Stored data entries
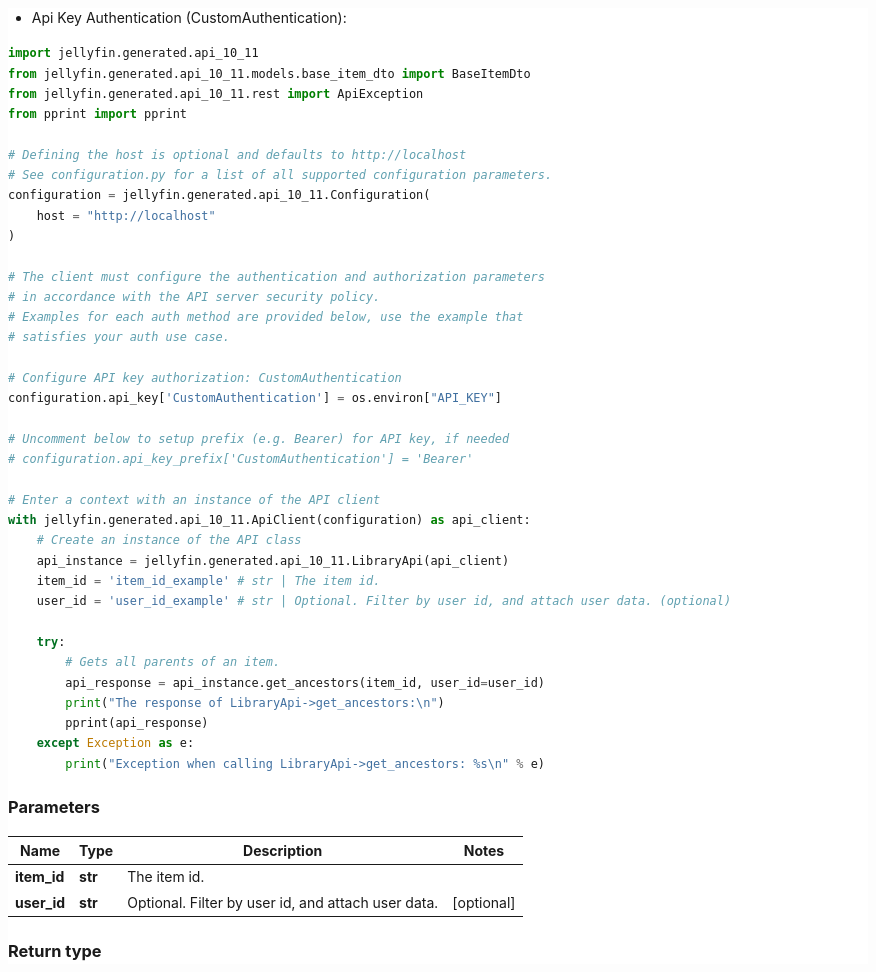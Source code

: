 * Api Key Authentication (CustomAuthentication):

```python
import jellyfin.generated.api_10_11
from jellyfin.generated.api_10_11.models.base_item_dto import BaseItemDto
from jellyfin.generated.api_10_11.rest import ApiException
from pprint import pprint

# Defining the host is optional and defaults to http://localhost
# See configuration.py for a list of all supported configuration parameters.
configuration = jellyfin.generated.api_10_11.Configuration(
    host = "http://localhost"
)

# The client must configure the authentication and authorization parameters
# in accordance with the API server security policy.
# Examples for each auth method are provided below, use the example that
# satisfies your auth use case.

# Configure API key authorization: CustomAuthentication
configuration.api_key['CustomAuthentication'] = os.environ["API_KEY"]

# Uncomment below to setup prefix (e.g. Bearer) for API key, if needed
# configuration.api_key_prefix['CustomAuthentication'] = 'Bearer'

# Enter a context with an instance of the API client
with jellyfin.generated.api_10_11.ApiClient(configuration) as api_client:
    # Create an instance of the API class
    api_instance = jellyfin.generated.api_10_11.LibraryApi(api_client)
    item_id = 'item_id_example' # str | The item id.
    user_id = 'user_id_example' # str | Optional. Filter by user id, and attach user data. (optional)

    try:
        # Gets all parents of an item.
        api_response = api_instance.get_ancestors(item_id, user_id=user_id)
        print("The response of LibraryApi->get_ancestors:\n")
        pprint(api_response)
    except Exception as e:
        print("Exception when calling LibraryApi->get_ancestors: %s\n" % e)
```



### Parameters


Name | Type | Description  | Notes
------------- | ------------- | ------------- | -------------
 **item_id** | **str**| The item id. | 
 **user_id** | **str**| Optional. Filter by user id, and attach user data. | [optional] 

### Return type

Exercise goal
The copy should match each line above exactly and contain no images.

Written solution
Source code

: * Api Key Authentication (CustomAuthentication):

```python
import jellyfin.generated.api_10_11
from jellyfin.generated.api_10_11.models.base_item_dto import BaseItemDto
from jellyfin.generated.api_10_11.rest import ApiException
from pprint import pprint

# Defining the host is optional and defaults to http://localhost
# See configuration.py for a list of all supported configuration parameters.
configuration = jellyfin.generated.api_10_11.Configuration(
    host = "http://localhost"
)

# The client must configure the authentication and authorization parameters
# in accordance with the API server security policy.
# Examples for each auth method are provided below, use the example that
# satisfies your auth use case.

# Configure API key authorization: CustomAuthentication
configuration.api_key['CustomAuthentication'] = os.environ["API_KEY"]

# Uncomment below to setup prefix (e.g. Bearer) for API key, if needed
# configuration.api_key_prefix['CustomAuthentication'] = 'Bearer'

# Enter a context with an instance of the API client
with jellyfin.generated.api_10_11.ApiClient(configuration) as api_client:
    # Create an instance of the API class
    api_instance = jellyfin.generated.api_10_11.LibraryApi(api_client)
    item_id = 'item_id_example' # str | The item id.
    user_id = 'user_id_example' # str | Optional. Filter by user id, and attach user data. (optional)

    try:
        # Gets all parents of an item.
        api_response = api_instance.get_ancestors(item_id, user_id=user_id)
        print("The response of LibraryApi->get_ancestors:\n")
        pprint(api_response)
    except Exception as e:
        print("Exception when calling LibraryApi->get_ancestors: %s\n" % e)
```



### Parameters


Name | Type | Description  | Notes
------------- | ------------- | ------------- | -------------
 **item_id** | **str**| The item id. | 
 **user_id** | **str**| Optional. Filter by user id, and attach user data. | [optional] 

### Return type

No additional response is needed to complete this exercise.